__Your goal__
A precise repetition of every line below is the required answer.

Stored dataset items:
┌────────
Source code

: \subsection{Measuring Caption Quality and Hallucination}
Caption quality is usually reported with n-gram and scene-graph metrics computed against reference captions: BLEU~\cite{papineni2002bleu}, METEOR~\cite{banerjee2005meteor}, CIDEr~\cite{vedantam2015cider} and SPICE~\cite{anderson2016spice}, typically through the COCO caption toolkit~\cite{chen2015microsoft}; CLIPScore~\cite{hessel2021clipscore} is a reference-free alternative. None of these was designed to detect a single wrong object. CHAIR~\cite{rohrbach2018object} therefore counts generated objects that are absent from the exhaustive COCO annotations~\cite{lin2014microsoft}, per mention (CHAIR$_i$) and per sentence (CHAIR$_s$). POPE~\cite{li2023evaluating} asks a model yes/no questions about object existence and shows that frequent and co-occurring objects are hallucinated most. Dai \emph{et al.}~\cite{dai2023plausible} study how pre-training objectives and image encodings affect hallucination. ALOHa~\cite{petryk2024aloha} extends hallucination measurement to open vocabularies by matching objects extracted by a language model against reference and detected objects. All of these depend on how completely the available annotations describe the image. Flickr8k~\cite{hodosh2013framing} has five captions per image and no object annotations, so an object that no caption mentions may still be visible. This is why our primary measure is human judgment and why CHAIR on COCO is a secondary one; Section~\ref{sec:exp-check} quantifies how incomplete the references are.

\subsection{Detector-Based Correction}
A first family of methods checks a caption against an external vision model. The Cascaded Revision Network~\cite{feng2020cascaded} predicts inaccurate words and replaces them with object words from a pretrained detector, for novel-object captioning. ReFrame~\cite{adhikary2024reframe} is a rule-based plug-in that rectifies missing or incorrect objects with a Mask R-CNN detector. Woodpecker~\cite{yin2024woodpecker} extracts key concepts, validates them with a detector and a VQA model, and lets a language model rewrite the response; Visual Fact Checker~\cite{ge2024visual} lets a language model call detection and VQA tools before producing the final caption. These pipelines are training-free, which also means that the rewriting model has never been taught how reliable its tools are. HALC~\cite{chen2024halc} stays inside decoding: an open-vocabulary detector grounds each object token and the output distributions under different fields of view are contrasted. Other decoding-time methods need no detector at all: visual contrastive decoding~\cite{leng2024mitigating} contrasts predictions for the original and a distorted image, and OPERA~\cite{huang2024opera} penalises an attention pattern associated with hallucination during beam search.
└────────
__Answer to this exercise__
Source code

: \subsection{Measuring Caption Quality and Hallucination}
Caption quality is usually reported with n-gram and scene-graph metrics computed against reference captions: BLEU~\cite{papineni2002bleu}, METEOR~\cite{banerjee2005meteor}, CIDEr~\cite{vedantam2015cider} and SPICE~\cite{anderson2016spice}, typically through the COCO caption toolkit~\cite{chen2015microsoft}; CLIPScore~\cite{hessel2021clipscore} is a reference-free alternative. None of these was designed to detect a single wrong object. CHAIR~\cite{rohrbach2018object} therefore counts generated objects that are absent from the exhaustive COCO annotations~\cite{lin2014microsoft}, per mention (CHAIR$_i$) and per sentence (CHAIR$_s$). POPE~\cite{li2023evaluating} asks a model yes/no questions about object existence and shows that frequent and co-occurring objects are hallucinated most. Dai \emph{et al.}~\cite{dai2023plausible} study how pre-training objectives and image encodings affect hallucination. ALOHa~\cite{petryk2024aloha} extends hallucination measurement to open vocabularies by matching objects extracted by a language model against reference and detected objects. All of these depend on how completely the available annotations describe the image. Flickr8k~\cite{hodosh2013framing} has five captions per image and no object annotations, so an object that no caption mentions may still be visible. This is why our primary measure is human judgment and why CHAIR on COCO is a secondary one; Section~\ref{sec:exp-check} quantifies how incomplete the references are.

\subsection{Detector-Based Correction}
A first family of methods checks a caption against an external vision model. The Cascaded Revision Network~\cite{feng2020cascaded} predicts inaccurate words and replaces them with object words from a pretrained detector, for novel-object captioning. ReFrame~\cite{adhikary2024reframe} is a rule-based plug-in that rectifies missing or incorrect objects with a Mask R-CNN detector. Woodpecker~\cite{yin2024woodpecker} extracts key concepts, validates them with a detector and a VQA model, and lets a language model rewrite the response; Visual Fact Checker~\cite{ge2024visual} lets a language model call detection and VQA tools before producing the final caption. These pipelines are training-free, which also means that the rewriting model has never been taught how reliable its tools are. HALC~\cite{chen2024halc} stays inside decoding: an open-vocabulary detector grounds each object token and the output distributions under different fields of view are contrasted. Other decoding-time methods need no detector at all: visual contrastive decoding~\cite{leng2024mitigating} contrasts predictions for the original and a distorted image, and OPERA~\cite{huang2024opera} penalises an attention pattern associated with hallucination during beam search.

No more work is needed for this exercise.